• **Source texts of formatted documents**:
- Opening Delimiter -

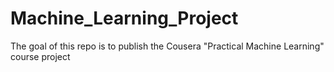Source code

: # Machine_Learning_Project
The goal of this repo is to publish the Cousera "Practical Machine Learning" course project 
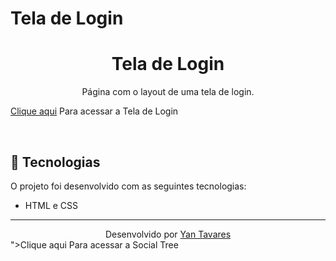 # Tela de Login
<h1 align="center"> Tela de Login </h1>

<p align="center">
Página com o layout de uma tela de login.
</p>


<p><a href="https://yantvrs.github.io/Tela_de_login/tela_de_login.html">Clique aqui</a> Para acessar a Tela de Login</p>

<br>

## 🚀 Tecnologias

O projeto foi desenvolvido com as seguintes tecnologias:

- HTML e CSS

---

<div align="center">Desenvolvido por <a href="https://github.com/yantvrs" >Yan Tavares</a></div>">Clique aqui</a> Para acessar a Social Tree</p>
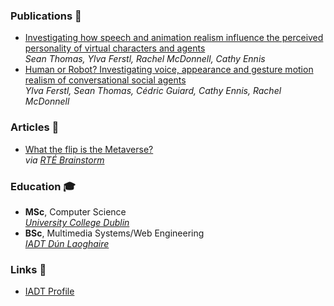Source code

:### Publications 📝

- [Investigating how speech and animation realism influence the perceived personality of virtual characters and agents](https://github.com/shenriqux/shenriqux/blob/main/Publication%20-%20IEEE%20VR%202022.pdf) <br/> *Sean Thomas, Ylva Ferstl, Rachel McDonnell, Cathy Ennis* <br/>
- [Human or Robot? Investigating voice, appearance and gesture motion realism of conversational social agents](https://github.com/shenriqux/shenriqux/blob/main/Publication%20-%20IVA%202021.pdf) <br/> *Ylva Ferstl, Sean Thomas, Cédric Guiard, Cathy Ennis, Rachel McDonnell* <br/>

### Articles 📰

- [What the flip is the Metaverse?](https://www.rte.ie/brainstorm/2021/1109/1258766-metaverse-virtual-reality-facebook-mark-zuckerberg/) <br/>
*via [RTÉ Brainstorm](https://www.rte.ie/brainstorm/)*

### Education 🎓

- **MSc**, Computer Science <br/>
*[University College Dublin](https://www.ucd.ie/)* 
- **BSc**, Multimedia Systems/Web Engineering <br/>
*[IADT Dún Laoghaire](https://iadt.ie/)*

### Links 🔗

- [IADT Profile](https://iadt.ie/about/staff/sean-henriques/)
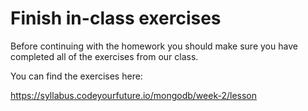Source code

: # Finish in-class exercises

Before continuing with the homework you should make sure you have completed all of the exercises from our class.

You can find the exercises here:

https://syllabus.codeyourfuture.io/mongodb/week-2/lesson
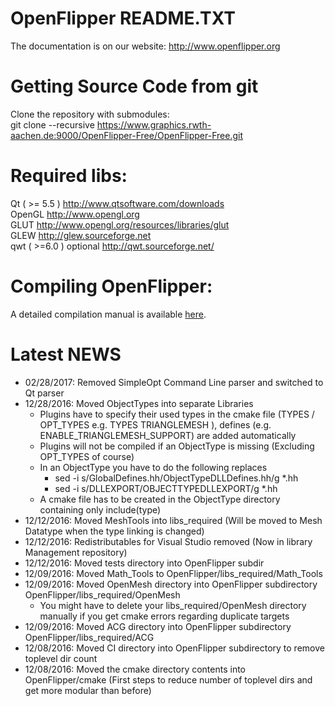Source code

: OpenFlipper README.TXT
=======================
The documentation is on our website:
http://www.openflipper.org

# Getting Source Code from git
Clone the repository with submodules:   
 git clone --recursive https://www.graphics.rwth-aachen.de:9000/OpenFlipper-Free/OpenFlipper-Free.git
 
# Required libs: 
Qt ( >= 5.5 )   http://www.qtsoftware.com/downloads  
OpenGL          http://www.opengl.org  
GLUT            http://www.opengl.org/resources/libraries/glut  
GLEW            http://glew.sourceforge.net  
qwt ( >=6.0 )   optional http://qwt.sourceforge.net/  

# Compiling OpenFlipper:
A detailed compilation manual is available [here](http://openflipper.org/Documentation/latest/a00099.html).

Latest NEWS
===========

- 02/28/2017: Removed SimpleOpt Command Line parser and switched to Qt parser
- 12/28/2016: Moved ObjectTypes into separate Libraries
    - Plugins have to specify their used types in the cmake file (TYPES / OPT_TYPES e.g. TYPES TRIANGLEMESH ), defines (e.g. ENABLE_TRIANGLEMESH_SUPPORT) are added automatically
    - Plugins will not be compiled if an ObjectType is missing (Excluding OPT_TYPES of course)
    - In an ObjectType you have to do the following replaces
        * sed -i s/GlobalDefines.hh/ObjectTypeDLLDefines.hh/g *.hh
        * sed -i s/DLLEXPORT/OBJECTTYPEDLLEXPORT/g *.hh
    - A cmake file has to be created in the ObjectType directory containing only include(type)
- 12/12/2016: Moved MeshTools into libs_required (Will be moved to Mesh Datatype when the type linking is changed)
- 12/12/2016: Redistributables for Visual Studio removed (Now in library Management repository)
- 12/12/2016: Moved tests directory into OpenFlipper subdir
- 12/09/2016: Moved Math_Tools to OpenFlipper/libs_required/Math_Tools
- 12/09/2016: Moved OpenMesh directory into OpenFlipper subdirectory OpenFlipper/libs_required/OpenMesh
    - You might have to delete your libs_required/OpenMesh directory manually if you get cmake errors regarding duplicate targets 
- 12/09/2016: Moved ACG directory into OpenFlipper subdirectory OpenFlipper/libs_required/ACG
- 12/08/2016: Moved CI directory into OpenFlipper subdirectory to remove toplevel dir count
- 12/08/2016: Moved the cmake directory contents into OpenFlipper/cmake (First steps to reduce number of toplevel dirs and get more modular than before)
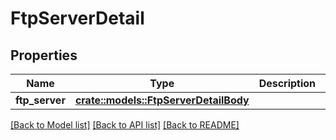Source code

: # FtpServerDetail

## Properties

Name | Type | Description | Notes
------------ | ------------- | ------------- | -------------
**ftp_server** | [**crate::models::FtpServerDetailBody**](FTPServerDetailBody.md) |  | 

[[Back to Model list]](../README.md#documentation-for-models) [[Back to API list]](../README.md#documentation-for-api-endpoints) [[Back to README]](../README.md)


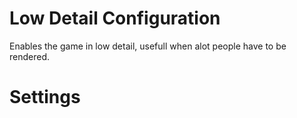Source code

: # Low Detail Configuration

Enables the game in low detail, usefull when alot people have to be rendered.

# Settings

- Closing Delimiter -

• **Task objective**: Repeat every line of the data above exactly, but drop the pictures.

• **Exercise solution**:
Source code

: # Machine_Learning_Project
The goal of this repo is to publish the Cousera "Practical Machine Learning" course project 
 # Tela de Login
<h1 align="center"> Tela de Login </h1>

<p align="center">
Página com o layout de uma tela de login.
</p>


<p><a href="https://yantvrs.github.io/Tela_de_login/tela_de_login.html">Clique aqui</a> Para acessar a Tela de Login</p>

<br>

## 🚀 Tecnologias

O projeto foi desenvolvido com as seguintes tecnologias:

- HTML e CSS

---

<div align="center">Desenvolvido por <a href="https://github.com/yantvrs" >Yan Tavares</a></div>">Clique aqui</a> Para acessar a Social Tree</p>
Source code

:### Publications 📝

- [Investigating how speech and animation realism influence the perceived personality of virtual characters and agents](https://github.com/shenriqux/shenriqux/blob/main/Publication%20-%20IEEE%20VR%202022.pdf) <br/> *Sean Thomas, Ylva Ferstl, Rachel McDonnell, Cathy Ennis* <br/>
- [Human or Robot? Investigating voice, appearance and gesture motion realism of conversational social agents](https://github.com/shenriqux/shenriqux/blob/main/Publication%20-%20IVA%202021.pdf) <br/> *Ylva Ferstl, Sean Thomas, Cédric Guiard, Cathy Ennis, Rachel McDonnell* <br/>

### Articles 📰

- [What the flip is the Metaverse?](https://www.rte.ie/brainstorm/2021/1109/1258766-metaverse-virtual-reality-facebook-mark-zuckerberg/) <br/>
*via [RTÉ Brainstorm](https://www.rte.ie/brainstorm/)*

### Education 🎓

- **MSc**, Computer Science <br/>
*[University College Dublin](https://www.ucd.ie/)* 
- **BSc**, Multimedia Systems/Web Engineering <br/>
*[IADT Dún Laoghaire](https://iadt.ie/)*

### Links 🔗

- [IADT Profile](https://iadt.ie/about/staff/sean-henriques/)
Source code

: # Finish in-class exercises

Before continuing with the homework you should make sure you have completed all of the exercises from our class.

You can find the exercises here:

https://syllabus.codeyourfuture.io/mongodb/week-2/lesson
Source code

: OpenFlipper README.TXT
=======================
The documentation is on our website:
http://www.openflipper.org

# Getting Source Code from git
Clone the repository with submodules:   
 git clone --recursive https://www.graphics.rwth-aachen.de:9000/OpenFlipper-Free/OpenFlipper-Free.git
 
# Required libs: 
Qt ( >= 5.5 )   http://www.qtsoftware.com/downloads  
OpenGL          http://www.opengl.org  
GLUT            http://www.opengl.org/resources/libraries/glut  
GLEW            http://glew.sourceforge.net  
qwt ( >=6.0 )   optional http://qwt.sourceforge.net/  

# Compiling OpenFlipper:
A detailed compilation manual is available [here](http://openflipper.org/Documentation/latest/a00099.html).

Latest NEWS
===========

- 02/28/2017: Removed SimpleOpt Command Line parser and switched to Qt parser
- 12/28/2016: Moved ObjectTypes into separate Libraries
    - Plugins have to specify their used types in the cmake file (TYPES / OPT_TYPES e.g. TYPES TRIANGLEMESH ), defines (e.g. ENABLE_TRIANGLEMESH_SUPPORT) are added automatically
    - Plugins will not be compiled if an ObjectType is missing (Excluding OPT_TYPES of course)
    - In an ObjectType you have to do the following replaces
        * sed -i s/GlobalDefines.hh/ObjectTypeDLLDefines.hh/g *.hh
        * sed -i s/DLLEXPORT/OBJECTTYPEDLLEXPORT/g *.hh
    - A cmake file has to be created in the ObjectType directory containing only include(type)
- 12/12/2016: Moved MeshTools into libs_required (Will be moved to Mesh Datatype when the type linking is changed)
- 12/12/2016: Redistributables for Visual Studio removed (Now in library Management repository)
- 12/12/2016: Moved tests directory into OpenFlipper subdir
- 12/09/2016: Moved Math_Tools to OpenFlipper/libs_required/Math_Tools
- 12/09/2016: Moved OpenMesh directory into OpenFlipper subdirectory OpenFlipper/libs_required/OpenMesh
    - You might have to delete your libs_required/OpenMesh directory manually if you get cmake errors regarding duplicate targets 
- 12/09/2016: Moved ACG directory into OpenFlipper subdirectory OpenFlipper/libs_required/ACG
- 12/08/2016: Moved CI directory into OpenFlipper subdirectory to remove toplevel dir count
- 12/08/2016: Moved the cmake directory contents into OpenFlipper/cmake (First steps to reduce number of toplevel dirs and get more modular than before)
Source code

: # FtpServerDetail

## Properties

Name | Type | Description | Notes
------------ | ------------- | ------------- | -------------
**ftp_server** | [**crate::models::FtpServerDetailBody**](FTPServerDetailBody.md) |  | 

[[Back to Model list]](../README.md#documentation-for-models) [[Back to API list]](../README.md#documentation-for-api-endpoints) [[Back to README]](../README.md)


Source code

: # Low Detail Configuration

Enables the game in low detail, usefull when alot people have to be rendered.

# Settings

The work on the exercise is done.